Extract every line from the records below that contains the word "currently".

Saved entries
▼▼▼
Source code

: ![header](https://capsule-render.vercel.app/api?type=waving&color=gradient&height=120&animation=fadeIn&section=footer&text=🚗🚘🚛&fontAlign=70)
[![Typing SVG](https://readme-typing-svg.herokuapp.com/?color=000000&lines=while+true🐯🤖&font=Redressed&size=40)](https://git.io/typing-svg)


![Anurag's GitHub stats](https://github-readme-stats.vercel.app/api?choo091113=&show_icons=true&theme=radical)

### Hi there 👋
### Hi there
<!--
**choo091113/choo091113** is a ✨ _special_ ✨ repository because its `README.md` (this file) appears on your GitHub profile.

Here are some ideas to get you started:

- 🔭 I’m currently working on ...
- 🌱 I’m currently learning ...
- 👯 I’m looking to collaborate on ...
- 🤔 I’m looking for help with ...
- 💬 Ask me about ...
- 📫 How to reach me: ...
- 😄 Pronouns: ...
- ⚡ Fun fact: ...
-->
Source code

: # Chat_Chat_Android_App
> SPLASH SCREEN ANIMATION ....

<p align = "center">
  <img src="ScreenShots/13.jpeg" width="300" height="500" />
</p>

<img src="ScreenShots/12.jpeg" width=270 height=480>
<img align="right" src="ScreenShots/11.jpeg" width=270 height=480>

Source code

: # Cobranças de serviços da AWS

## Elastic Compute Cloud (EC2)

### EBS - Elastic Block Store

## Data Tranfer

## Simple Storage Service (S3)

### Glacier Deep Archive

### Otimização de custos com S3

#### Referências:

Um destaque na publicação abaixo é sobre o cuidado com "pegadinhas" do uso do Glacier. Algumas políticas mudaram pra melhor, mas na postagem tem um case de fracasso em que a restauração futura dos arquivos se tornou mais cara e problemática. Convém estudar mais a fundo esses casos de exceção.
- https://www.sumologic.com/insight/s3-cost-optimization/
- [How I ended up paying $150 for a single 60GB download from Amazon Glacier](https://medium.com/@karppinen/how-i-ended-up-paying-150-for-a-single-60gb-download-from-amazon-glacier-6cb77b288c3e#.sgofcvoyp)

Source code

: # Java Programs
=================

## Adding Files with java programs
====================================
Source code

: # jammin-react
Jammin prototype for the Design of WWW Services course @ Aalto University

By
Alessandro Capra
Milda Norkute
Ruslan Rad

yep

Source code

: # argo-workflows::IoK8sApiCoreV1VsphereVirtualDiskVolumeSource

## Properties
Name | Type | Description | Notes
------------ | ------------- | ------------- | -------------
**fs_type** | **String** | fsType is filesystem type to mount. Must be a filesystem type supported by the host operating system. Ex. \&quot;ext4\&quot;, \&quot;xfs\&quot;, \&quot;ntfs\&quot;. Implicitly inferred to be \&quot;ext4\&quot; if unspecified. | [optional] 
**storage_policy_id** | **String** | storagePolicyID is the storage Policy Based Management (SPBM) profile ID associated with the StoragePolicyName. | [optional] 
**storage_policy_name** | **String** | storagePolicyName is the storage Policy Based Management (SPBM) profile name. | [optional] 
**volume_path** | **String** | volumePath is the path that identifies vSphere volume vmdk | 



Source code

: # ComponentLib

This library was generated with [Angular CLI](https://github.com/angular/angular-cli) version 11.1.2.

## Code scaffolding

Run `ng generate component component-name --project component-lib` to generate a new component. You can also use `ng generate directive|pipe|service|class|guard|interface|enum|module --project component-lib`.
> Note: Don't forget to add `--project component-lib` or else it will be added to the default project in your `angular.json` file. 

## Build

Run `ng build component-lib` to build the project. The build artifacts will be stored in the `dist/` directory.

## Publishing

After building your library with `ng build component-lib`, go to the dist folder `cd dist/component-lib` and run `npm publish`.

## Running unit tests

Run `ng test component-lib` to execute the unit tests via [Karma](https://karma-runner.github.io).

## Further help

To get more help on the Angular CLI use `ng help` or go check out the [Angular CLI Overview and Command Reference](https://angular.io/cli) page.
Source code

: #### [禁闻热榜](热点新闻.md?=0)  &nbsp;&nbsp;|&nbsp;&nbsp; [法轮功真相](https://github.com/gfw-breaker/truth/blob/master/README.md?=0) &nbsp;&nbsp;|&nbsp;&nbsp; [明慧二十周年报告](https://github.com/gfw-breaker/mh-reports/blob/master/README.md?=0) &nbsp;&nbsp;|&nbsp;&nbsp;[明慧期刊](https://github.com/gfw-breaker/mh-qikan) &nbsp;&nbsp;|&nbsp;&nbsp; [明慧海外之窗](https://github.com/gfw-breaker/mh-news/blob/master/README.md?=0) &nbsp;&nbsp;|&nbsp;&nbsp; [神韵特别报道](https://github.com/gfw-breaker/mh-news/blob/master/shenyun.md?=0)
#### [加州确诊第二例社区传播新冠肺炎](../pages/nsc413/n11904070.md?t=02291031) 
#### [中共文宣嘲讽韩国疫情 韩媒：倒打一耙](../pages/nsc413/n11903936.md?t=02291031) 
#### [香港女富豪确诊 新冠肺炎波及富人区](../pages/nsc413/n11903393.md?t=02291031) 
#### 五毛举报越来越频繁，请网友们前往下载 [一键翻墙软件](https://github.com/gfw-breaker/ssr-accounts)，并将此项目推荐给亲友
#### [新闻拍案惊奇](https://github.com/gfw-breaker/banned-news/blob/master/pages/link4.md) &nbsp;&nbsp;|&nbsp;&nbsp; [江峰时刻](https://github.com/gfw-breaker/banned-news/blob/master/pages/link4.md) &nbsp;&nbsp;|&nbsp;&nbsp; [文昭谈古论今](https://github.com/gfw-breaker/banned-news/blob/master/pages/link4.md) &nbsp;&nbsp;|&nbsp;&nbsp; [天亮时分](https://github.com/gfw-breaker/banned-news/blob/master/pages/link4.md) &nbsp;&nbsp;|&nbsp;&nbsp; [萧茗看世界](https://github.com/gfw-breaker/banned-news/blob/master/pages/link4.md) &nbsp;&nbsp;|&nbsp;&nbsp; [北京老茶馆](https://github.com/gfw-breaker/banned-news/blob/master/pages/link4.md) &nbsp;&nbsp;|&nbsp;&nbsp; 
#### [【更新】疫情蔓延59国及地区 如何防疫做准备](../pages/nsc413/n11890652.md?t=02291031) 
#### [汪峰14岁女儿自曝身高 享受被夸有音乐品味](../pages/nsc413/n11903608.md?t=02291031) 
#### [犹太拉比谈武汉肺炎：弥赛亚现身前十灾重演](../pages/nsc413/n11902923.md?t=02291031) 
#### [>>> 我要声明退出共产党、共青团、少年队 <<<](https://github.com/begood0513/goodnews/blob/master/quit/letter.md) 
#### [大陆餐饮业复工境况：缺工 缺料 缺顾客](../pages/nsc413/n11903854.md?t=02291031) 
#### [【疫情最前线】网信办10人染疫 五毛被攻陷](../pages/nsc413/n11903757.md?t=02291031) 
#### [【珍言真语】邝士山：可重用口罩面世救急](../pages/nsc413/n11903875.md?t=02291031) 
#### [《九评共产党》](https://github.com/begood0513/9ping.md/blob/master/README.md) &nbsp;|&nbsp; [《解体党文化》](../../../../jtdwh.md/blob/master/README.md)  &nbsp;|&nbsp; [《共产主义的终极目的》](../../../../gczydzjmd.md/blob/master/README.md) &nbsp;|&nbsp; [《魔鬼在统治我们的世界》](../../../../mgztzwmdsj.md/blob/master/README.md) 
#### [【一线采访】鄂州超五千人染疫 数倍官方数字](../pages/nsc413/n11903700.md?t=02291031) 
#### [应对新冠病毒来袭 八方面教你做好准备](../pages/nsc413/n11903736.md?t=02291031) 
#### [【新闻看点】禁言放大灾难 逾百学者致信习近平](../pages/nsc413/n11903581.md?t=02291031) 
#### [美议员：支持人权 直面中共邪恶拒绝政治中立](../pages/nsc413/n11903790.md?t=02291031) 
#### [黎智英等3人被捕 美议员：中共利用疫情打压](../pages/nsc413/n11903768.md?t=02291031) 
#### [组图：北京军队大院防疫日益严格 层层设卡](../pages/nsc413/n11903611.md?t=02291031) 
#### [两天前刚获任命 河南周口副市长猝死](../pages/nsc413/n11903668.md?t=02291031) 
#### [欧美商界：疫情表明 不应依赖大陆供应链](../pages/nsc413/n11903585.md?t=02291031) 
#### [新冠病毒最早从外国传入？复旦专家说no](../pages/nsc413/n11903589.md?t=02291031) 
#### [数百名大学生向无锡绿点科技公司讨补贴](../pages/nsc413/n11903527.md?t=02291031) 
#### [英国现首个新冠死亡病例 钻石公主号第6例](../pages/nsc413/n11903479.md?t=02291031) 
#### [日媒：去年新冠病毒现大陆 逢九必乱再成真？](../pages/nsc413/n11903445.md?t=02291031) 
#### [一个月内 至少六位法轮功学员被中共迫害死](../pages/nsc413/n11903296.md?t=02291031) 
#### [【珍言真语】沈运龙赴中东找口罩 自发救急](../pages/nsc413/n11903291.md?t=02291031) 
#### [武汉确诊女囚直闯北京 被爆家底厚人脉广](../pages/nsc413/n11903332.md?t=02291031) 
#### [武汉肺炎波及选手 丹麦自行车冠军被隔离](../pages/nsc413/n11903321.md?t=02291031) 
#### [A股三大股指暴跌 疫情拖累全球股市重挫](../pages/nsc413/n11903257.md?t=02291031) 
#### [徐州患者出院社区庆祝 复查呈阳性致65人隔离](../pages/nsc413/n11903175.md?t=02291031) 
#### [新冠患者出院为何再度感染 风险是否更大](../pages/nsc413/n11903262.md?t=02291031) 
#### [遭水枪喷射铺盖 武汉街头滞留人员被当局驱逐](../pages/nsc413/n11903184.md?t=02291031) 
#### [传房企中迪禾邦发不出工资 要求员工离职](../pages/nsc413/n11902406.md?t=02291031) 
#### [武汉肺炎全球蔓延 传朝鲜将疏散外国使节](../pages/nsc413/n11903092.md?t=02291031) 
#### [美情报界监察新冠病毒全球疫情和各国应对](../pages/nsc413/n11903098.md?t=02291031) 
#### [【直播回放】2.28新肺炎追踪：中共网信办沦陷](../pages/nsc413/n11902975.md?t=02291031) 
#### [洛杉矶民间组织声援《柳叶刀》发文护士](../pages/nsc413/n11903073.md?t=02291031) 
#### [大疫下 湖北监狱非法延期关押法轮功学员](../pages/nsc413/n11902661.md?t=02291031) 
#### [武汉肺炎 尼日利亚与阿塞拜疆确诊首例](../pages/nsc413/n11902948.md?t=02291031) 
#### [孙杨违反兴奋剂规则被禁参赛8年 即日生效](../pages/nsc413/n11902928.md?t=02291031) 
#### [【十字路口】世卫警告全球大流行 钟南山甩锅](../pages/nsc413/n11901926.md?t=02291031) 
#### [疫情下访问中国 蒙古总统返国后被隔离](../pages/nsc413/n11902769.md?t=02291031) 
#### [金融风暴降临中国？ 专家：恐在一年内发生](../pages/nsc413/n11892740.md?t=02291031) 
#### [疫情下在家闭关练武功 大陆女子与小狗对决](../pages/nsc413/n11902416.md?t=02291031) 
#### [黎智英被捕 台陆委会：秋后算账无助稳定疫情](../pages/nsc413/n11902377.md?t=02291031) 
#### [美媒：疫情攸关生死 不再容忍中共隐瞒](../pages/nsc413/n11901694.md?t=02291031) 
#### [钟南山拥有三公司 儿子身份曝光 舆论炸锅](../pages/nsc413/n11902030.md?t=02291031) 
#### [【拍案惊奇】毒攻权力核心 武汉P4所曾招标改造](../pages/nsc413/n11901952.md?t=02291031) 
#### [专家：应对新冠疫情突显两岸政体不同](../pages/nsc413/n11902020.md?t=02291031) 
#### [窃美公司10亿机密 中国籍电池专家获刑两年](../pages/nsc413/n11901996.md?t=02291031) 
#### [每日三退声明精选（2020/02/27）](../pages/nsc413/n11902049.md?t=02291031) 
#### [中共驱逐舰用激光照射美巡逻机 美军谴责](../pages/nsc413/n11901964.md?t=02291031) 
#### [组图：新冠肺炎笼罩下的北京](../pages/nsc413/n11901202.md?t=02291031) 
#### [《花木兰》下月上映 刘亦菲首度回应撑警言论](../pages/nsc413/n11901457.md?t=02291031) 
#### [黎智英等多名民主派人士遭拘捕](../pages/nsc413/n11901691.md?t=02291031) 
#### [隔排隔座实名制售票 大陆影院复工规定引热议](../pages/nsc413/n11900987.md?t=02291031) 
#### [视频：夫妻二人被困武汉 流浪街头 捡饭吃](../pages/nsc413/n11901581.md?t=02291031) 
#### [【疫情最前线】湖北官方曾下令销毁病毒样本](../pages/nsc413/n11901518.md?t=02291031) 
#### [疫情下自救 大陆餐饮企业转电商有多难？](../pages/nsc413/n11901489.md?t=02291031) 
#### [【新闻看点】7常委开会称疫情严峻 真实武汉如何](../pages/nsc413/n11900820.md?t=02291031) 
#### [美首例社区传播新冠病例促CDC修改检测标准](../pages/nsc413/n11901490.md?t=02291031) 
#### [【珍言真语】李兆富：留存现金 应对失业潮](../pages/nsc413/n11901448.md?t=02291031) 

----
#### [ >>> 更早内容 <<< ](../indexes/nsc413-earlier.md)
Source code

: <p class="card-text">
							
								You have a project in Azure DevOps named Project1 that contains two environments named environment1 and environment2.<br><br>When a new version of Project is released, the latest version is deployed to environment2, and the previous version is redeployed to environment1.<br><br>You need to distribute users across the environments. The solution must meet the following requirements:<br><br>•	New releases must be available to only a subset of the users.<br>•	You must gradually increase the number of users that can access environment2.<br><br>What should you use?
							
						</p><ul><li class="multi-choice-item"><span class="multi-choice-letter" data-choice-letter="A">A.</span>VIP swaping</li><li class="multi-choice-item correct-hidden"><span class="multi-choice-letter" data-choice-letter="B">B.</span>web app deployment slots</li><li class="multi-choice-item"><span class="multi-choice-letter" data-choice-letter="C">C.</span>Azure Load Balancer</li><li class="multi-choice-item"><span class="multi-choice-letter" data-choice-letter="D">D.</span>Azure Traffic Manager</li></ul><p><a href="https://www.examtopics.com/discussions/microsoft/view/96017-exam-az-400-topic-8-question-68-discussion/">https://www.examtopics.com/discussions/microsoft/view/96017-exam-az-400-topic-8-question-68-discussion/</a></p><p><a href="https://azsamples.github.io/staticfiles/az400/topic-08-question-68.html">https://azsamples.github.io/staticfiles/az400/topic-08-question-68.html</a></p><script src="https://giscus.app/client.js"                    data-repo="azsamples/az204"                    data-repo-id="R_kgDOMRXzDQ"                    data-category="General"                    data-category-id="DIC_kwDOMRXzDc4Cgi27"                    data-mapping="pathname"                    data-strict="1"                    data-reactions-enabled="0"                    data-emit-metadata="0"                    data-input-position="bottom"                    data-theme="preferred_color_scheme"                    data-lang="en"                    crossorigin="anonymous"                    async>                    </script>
▲▲▲
— WRITTEN RESPONSE —
- 🔭 I’m currently working on ...
- 🌱 I’m currently learning ...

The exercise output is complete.